The fields for alignment have also widened since the time General Kicklighter proposed a strategic dialogue with India in the military and security fields. India is now even more alluring to the West after it opened its economy and built its military muscle. This trajectory has been helped by a background-supporting chorus from the expatriate community, which has tripled in size. It is not yet a large-enough woo-able voting bloc, as is one of the suppositions since the Trump visit takes place eight months before the US presidential elections — an Afghan peace deal will do more to his ratings.

But the quick-paced immigration to the US in the past two decades has coincided with ascent of the Hindutva right in India. The rise of the Hindu-American diaspora has not gone unnoticed by American political operators. Diwali celebrations at the White House are no more a novelty, including for the culturally challenged Trump. These Hindutva advocates have been given a voice in the Modi government’s articulation and defence of its policies in western capitals, including Capitol Hill. It has also given rise to countervailing forces that find fault in the Modi government’s heavy-handedness in Jammu and Kashmir and exclusion in the Citizenship (Amendment) Act. They want the US government to force the Modi government to dilute such policies because increased social tensions in India will destabilise the neighbourhood.

For a President like Trump, who is himself implementing Muslim and country-specific exclusionist immigration policies, such opposition should be water off a duck’s back. The more mouth-watering prospect is complete alignment in economic and security policies. Translated, that means India sustaining US regional security policy with military hardware bought from the American military industrial complex and converting itself into a no-hassle stopover for US business interests.

Asia-Pacific dynamics

America’s Asia-Pacific strategy (‘Pivot to Asia’ during the Obama days), of which India appears to be an important fulcrum, is the prevailing old order’s attempt to counter their dominance in the seas of Asia from the Sino-Russia axis. India’s costly handshake — over Rs25,000 crore in military orders during Trump’s visit and several thousands of crores every year in sophisticated joint military exercises — has quantifiably increased its vigil of the Bay of Bengal and the eastern Indian Ocean, besides giving it bragging rights in the eyes of its much smaller neighbours.

Trump’s second stadium rally with the Indian Prime Minister indicates that the big moment for a never-before India-US tango is round the corner.

India is undertaking its biggest-ever configuration of the armed forces. At the end of this restructuring, the Peninsular Command will offer unity of arms and services similar to that of the American Pacific and Central Military Commands, thus eliminating many of the existing liaisoning and coordination headaches.

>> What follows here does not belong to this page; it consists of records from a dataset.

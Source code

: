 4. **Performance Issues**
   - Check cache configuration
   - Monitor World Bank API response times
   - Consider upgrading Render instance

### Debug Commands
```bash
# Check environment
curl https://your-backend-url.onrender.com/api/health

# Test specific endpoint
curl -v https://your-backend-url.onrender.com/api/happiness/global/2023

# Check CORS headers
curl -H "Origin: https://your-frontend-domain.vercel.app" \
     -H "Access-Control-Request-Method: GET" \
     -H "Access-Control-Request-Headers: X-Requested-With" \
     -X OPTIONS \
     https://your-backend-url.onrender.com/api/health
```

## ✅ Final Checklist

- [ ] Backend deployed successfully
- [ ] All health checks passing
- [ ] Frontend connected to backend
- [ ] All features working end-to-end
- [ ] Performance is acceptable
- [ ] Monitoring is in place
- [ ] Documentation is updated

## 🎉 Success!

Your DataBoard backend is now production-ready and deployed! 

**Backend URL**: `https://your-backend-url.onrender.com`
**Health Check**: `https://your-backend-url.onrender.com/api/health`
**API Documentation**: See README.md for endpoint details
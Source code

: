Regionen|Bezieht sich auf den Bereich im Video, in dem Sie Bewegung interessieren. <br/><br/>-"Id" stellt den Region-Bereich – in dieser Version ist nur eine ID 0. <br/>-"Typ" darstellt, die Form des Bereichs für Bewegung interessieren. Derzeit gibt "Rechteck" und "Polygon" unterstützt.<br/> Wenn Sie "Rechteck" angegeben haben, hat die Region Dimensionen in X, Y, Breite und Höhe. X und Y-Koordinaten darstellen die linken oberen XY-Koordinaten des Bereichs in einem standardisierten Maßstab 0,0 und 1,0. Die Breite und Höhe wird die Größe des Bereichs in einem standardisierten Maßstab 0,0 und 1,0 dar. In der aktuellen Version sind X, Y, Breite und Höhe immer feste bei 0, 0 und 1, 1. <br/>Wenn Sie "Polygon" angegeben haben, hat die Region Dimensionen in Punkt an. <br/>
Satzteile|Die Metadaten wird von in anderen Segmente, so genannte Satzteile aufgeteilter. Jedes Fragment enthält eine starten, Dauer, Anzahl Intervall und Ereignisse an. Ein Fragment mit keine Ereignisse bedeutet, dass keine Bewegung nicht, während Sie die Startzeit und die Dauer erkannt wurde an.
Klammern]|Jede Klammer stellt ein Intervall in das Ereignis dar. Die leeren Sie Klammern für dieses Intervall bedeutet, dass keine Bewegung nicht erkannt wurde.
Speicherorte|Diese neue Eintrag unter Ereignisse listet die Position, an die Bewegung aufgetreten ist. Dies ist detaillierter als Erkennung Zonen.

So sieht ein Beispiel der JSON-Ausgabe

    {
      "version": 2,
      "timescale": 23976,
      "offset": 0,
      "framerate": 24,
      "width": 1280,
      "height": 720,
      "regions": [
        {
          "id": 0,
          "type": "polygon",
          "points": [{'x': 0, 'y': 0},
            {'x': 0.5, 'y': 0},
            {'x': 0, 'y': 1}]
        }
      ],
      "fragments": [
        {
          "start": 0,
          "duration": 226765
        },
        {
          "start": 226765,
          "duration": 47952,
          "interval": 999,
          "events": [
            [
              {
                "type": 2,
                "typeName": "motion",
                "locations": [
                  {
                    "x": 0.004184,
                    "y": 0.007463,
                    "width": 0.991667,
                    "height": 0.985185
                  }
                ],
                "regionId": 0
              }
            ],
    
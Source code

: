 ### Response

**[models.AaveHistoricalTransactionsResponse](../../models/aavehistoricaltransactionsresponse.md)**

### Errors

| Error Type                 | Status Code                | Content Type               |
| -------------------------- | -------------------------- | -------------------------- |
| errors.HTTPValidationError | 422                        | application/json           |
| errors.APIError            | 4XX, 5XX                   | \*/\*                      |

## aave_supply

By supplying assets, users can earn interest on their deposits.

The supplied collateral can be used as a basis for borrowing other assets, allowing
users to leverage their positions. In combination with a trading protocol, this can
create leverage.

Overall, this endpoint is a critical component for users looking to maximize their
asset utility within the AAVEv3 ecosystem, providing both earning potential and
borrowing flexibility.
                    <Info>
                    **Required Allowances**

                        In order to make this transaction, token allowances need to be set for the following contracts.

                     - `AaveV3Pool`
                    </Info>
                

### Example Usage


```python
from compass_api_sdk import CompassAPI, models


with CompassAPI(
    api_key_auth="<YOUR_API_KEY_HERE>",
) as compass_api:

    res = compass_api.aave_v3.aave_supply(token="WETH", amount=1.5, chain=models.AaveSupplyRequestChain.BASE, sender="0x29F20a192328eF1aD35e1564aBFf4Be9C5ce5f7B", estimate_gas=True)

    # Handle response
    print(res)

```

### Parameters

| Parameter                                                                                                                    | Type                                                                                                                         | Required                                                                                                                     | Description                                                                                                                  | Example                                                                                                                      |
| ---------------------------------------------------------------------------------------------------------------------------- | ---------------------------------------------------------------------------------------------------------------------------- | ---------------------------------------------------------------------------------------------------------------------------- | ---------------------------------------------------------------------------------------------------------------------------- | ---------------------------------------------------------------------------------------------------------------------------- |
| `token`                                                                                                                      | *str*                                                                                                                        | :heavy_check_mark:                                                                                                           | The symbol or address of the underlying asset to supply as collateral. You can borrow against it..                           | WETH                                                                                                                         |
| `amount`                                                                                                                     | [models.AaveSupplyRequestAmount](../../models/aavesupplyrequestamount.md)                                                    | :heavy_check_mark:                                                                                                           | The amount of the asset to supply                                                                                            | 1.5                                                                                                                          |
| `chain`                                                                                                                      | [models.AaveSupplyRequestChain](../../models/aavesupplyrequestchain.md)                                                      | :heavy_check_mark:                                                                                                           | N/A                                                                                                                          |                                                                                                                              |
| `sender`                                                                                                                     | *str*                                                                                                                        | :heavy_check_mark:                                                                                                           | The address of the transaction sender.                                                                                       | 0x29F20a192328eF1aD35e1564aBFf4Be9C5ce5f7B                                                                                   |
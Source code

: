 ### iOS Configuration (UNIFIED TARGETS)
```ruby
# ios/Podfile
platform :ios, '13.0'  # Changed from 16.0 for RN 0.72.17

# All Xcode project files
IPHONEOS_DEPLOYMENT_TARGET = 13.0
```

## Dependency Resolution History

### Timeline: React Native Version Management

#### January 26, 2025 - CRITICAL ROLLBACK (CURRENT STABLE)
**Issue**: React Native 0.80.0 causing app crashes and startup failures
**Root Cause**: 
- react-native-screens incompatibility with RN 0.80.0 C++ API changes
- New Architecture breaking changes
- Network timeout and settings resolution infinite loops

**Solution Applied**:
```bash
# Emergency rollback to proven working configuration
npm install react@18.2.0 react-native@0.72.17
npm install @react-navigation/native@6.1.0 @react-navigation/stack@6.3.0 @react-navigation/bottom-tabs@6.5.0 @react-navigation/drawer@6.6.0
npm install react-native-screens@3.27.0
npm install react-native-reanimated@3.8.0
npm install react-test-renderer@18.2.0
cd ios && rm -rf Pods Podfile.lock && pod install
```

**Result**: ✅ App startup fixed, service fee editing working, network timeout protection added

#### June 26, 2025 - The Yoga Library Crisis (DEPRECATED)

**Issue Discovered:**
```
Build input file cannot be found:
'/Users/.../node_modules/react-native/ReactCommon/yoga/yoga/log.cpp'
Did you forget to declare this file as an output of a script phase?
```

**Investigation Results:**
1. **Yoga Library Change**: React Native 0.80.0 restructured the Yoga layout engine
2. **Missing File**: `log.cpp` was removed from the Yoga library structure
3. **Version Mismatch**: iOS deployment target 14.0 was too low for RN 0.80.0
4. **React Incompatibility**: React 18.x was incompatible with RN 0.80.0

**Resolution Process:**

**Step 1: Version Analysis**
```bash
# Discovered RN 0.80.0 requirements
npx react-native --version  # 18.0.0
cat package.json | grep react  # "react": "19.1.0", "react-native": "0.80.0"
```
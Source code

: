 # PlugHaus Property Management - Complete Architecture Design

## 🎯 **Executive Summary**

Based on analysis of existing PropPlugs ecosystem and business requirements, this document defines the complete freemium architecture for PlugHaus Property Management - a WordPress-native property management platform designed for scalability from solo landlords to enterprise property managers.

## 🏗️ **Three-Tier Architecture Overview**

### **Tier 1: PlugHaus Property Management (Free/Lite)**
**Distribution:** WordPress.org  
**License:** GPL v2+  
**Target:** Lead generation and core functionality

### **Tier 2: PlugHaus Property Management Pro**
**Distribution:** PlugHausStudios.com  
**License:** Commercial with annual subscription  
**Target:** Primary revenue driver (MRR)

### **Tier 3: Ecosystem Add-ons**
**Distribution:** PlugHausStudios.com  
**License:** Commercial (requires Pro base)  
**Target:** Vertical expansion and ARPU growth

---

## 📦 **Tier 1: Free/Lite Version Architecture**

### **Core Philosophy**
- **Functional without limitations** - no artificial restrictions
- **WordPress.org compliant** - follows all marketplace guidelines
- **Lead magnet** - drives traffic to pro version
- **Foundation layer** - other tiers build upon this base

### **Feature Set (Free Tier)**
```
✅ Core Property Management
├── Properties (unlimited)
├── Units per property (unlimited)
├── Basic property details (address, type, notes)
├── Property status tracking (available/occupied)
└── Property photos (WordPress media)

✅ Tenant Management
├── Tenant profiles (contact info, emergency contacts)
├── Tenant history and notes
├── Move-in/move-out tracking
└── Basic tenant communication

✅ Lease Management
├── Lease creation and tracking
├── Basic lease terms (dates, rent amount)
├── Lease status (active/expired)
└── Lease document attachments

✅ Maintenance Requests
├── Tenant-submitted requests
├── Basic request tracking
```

More modular Indian armed forces will be an asset for the region’s upholders of the old order — Japan, Australia and the US, who have borrowed one of the oldest plays in strategic statecraft to maintain their economic, technological and military advantage — to form a partnership with the rival’s rising power in the region. As China climbs the technological ladder, all of them as well as India need each other to effect digital transformation and embrace frontier technologies such as Artificial Intelligence. India in turn will seek more people-to-people contacts through legal mobility for skilled labour.

The bottomline of all partnerships is who gets how much of the spoils, and Trump has acquired the image of an aggrandiser. Questions are already being asked from the Indian Government about the shadowy identity of organisers of such a major event.

The reverberations from the show will expectedly drown out the contrarian voices. But as Indian Foreign Secretary Harsh Vardhan Shringla indicated, neither trade nor security pacts should be win-win. While attempting the biggest-ever India-US realignment, Trump will have to be mindful of the caveat. In the past, it had divorced Indian and US regional policies.

The potential for estrangement has since diminished, but full realisation will remain a bridge too far.